### EXERCISE OBJECTIVE
If a line in the entries below contains "minipage", copy it.

### RECORDS
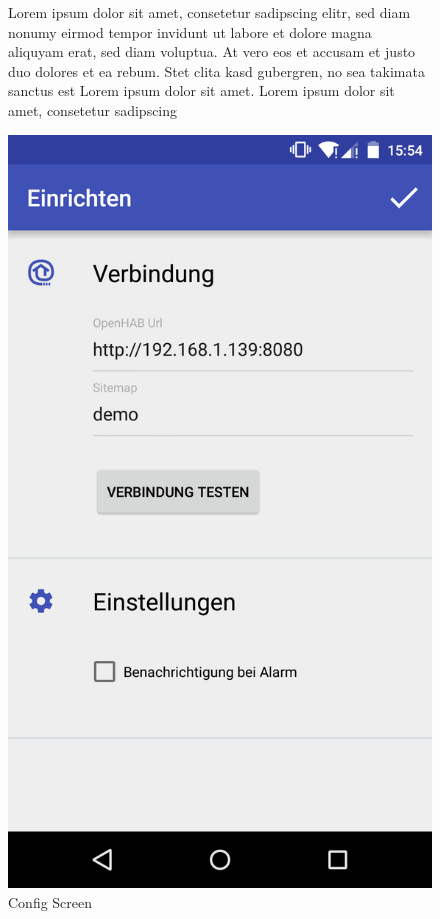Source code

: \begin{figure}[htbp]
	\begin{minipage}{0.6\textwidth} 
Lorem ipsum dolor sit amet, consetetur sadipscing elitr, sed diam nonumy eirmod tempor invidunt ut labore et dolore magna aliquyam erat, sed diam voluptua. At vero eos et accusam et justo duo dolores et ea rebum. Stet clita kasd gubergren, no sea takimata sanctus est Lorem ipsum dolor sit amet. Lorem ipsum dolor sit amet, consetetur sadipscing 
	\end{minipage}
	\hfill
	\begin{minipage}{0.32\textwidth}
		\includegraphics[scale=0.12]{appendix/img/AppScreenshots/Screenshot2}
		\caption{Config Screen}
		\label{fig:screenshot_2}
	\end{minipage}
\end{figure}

### WRITTEN ANSWER
	\begin{minipage}{0.6\textwidth} 
	\end{minipage}
	\begin{minipage}{0.32\textwidth}
	\end{minipage}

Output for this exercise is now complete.